A operadora romena Digi planeja sua estreia na Bolsa de Valores espanhola para o final de abril, mas a decisão final dependerá da estabilidade do mercado. A volatilidade extrema, intensificada pelo conflito no Oriente Próximo, representa um desafio para a operação.
A empresa já contratou os assessores para a potencial listagem. Rothschild atua como assessor principal, com Santander, Barclays e UBS como coordenadores globais. BNP Paribas e Citi seguem em um segundo nível, e BBVA, CaixaBank e ING em um terceiro. Linklaters e Uría Menéndez cuidam dos aspectos legais.
A avaliação preliminar da companhia, excluindo a dívida, está em cerca de 2 bilhões de euros. A prioridade é captar entre 150 e 200 milhões de euros por meio de uma ampliação de capital. Há também a possibilidade de a matriz vender ações existentes para reduzir sua dívida.
Zoltán Teszári, fundador da Digi, prepara a saída à Bolsa desde o ano passado, vendo o negócio na Espanha como um ponto forte.

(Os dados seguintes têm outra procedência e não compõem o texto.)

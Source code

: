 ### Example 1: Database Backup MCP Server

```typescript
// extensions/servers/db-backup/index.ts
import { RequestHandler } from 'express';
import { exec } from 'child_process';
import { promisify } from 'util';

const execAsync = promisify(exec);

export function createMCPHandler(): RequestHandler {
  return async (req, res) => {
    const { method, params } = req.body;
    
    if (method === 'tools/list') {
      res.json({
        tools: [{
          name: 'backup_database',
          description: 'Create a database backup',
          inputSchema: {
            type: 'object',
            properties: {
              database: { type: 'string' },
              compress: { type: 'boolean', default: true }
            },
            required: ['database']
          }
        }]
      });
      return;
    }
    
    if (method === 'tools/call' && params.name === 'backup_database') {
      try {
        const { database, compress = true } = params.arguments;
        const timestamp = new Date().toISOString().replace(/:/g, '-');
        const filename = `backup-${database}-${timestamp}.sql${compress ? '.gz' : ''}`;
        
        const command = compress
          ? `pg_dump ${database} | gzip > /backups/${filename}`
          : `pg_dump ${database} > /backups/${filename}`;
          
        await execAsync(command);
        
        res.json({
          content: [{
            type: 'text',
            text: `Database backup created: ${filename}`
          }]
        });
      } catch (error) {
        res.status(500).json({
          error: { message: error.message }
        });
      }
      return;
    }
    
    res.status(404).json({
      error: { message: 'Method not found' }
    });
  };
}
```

Serghei Bulgac, CEO do grupo, destacou a importância da filial espanhola como motor de crescimento, com projeção de manter resultados expressivos pelos próximos cinco anos.
A Digi ainda investe para sustentar seu ritmo de crescimento na Espanha, mas prevê atingir a rentabilidade total entre 2029 e 2030. O CEO antecipou que a margem do ebitda deve crescer, passando de 19% no ano passado para superar 20% neste exercício.

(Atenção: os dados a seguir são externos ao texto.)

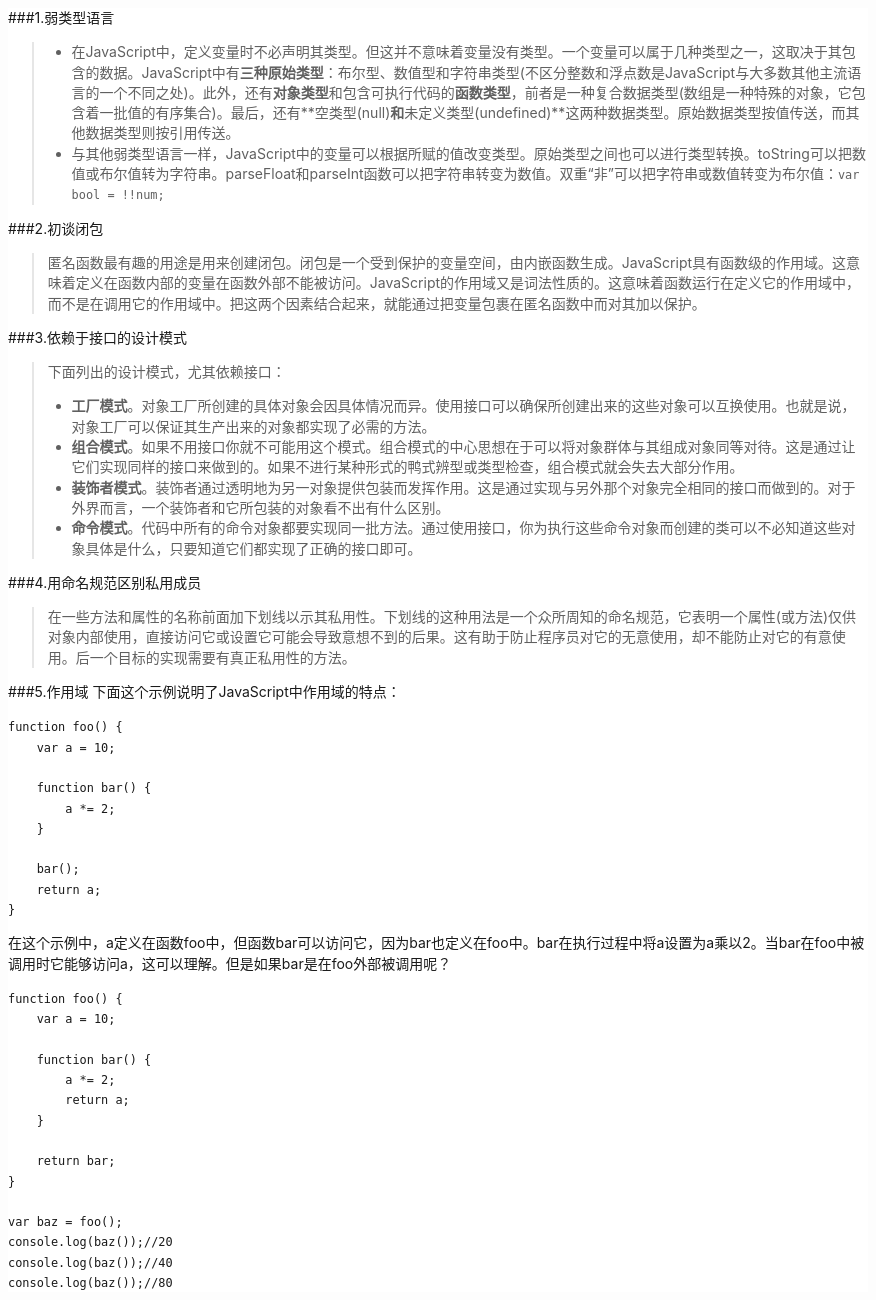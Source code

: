 ###1.弱类型语言

> - 在JavaScript中，定义变量时不必声明其类型。但这并不意味着变量没有类型。一个变量可以属于几种类型之一，这取决于其包含的数据。JavaScript中有**三种原始类型**：布尔型、数值型和字符串类型(不区分整数和浮点数是JavaScript与大多数其他主流语言的一个不同之处)。此外，还有**对象类型**和包含可执行代码的**函数类型**，前者是一种复合数据类型(数组是一种特殊的对象，它包含着一批值的有序集合)。最后，还有**空类型(null)**和**未定义类型(undefined)**这两种数据类型。原始数据类型按值传送，而其他数据类型则按引用传送。
> - 与其他弱类型语言一样，JavaScript中的变量可以根据所赋的值改变类型。原始类型之间也可以进行类型转换。toString可以把数值或布尔值转为字符串。parseFloat和parseInt函数可以把字符串转变为数值。双重“非”可以把字符串或数值转变为布尔值：`var bool = !!num;`

###2.初谈闭包

> 匿名函数最有趣的用途是用来创建闭包。闭包是一个受到保护的变量空间，由内嵌函数生成。JavaScript具有函数级的作用域。这意味着定义在函数内部的变量在函数外部不能被访问。JavaScript的作用域又是词法性质的。这意味着函数运行在定义它的作用域中，而不是在调用它的作用域中。把这两个因素结合起来，就能通过把变量包裹在匿名函数中而对其加以保护。

###3.依赖于接口的设计模式
> 下面列出的设计模式，尤其依赖接口：
> - **工厂模式**。对象工厂所创建的具体对象会因具体情况而异。使用接口可以确保所创建出来的这些对象可以互换使用。也就是说，对象工厂可以保证其生产出来的对象都实现了必需的方法。
> - **组合模式**。如果不用接口你就不可能用这个模式。组合模式的中心思想在于可以将对象群体与其组成对象同等对待。这是通过让它们实现同样的接口来做到的。如果不进行某种形式的鸭式辨型或类型检查，组合模式就会失去大部分作用。
> - **装饰者模式**。装饰者通过透明地为另一对象提供包装而发挥作用。这是通过实现与另外那个对象完全相同的接口而做到的。对于外界而言，一个装饰者和它所包装的对象看不出有什么区别。
> - **命令模式**。代码中所有的命令对象都要实现同一批方法。通过使用接口，你为执行这些命令对象而创建的类可以不必知道这些对象具体是什么，只要知道它们都实现了正确的接口即可。

###4.用命名规范区别私用成员

> 在一些方法和属性的名称前面加下划线以示其私用性。下划线的这种用法是一个众所周知的命名规范，它表明一个属性(或方法)仅供对象内部使用，直接访问它或设置它可能会导致意想不到的后果。这有助于防止程序员对它的无意使用，却不能防止对它的有意使用。后一个目标的实现需要有真正私用性的方法。

###5.作用域
下面这个示例说明了JavaScript中作用域的特点：

    function foo() {
        var a = 10;

        function bar() {
            a *= 2;
        }

        bar();
        return a;
    }

在这个示例中，a定义在函数foo中，但函数bar可以访问它，因为bar也定义在foo中。bar在执行过程中将a设置为a乘以2。当bar在foo中被调用时它能够访问a，这可以理解。但是如果bar是在foo外部被调用呢？

    function foo() {
        var a = 10;

        function bar() {
            a *= 2;
            return a;
        }

        return bar;
    }

    var baz = foo();
    console.log(baz());//20
    console.log(baz());//40
    console.log(baz());//80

O número de clientes da Digi na Espanha aumentou 28% no ano passado, totalizando 10,8 milhões. A receita cresceu 19%, alcançando 926,9 milhões de euros, com um aumento de 15% no lucro operacional bruto (ebitda) ajustado, que chegou a 175,3 milhões.
A filial espanhola agora opera com independência financeira da matriz, podendo acessar mercados de capital e dívida. O grupo já refinanciou bônus de 600 milhões de euros com vencimento em 2031 e reestruturou cláusulas de passivo.
A Oferta Pública de Suscrição (OPS) prevê uma ampliação de capital de 150 a 200 milhões de euros para financiar investimentos anuais entre 350 e 400 milhões de euros nos próximos anos. A Digi, que detém 100% da filial, também considera uma venda de ações existentes (OPV), dependendo do apetite dos investidores.
A venda de ações no mercado secundário pode ajudar a matriz a reduzir seu endividamento. A dívida líquida do grupo passou de 1.361 milhões de euros em 2024 para 1.872 milhões em dezembro passado. A dívida líquida da filial espanhola é de cerca de 500 milhões de euros, com um ratio de endividamento mais saudável.
A janela de oportunidade para a estreia na Bolsa é a última semana de abril, embora a decisão final sobre o calendário dependa do monitoramento da situação geopolítica. Fontes oficiais da Digi afirmam que a empresa continua avaliando a possibilidade de uma saída à Bolsa, sem decisão tomada.
As avaliações preliminares e os encontros com investidores indicam uma valorização em torno de 2 bilhões de euros. Na Bolsa romena, a matriz tem capitalização superior a 2,8 bilhões de euros, impulsionada pela valorização de seu negócio na Espanha.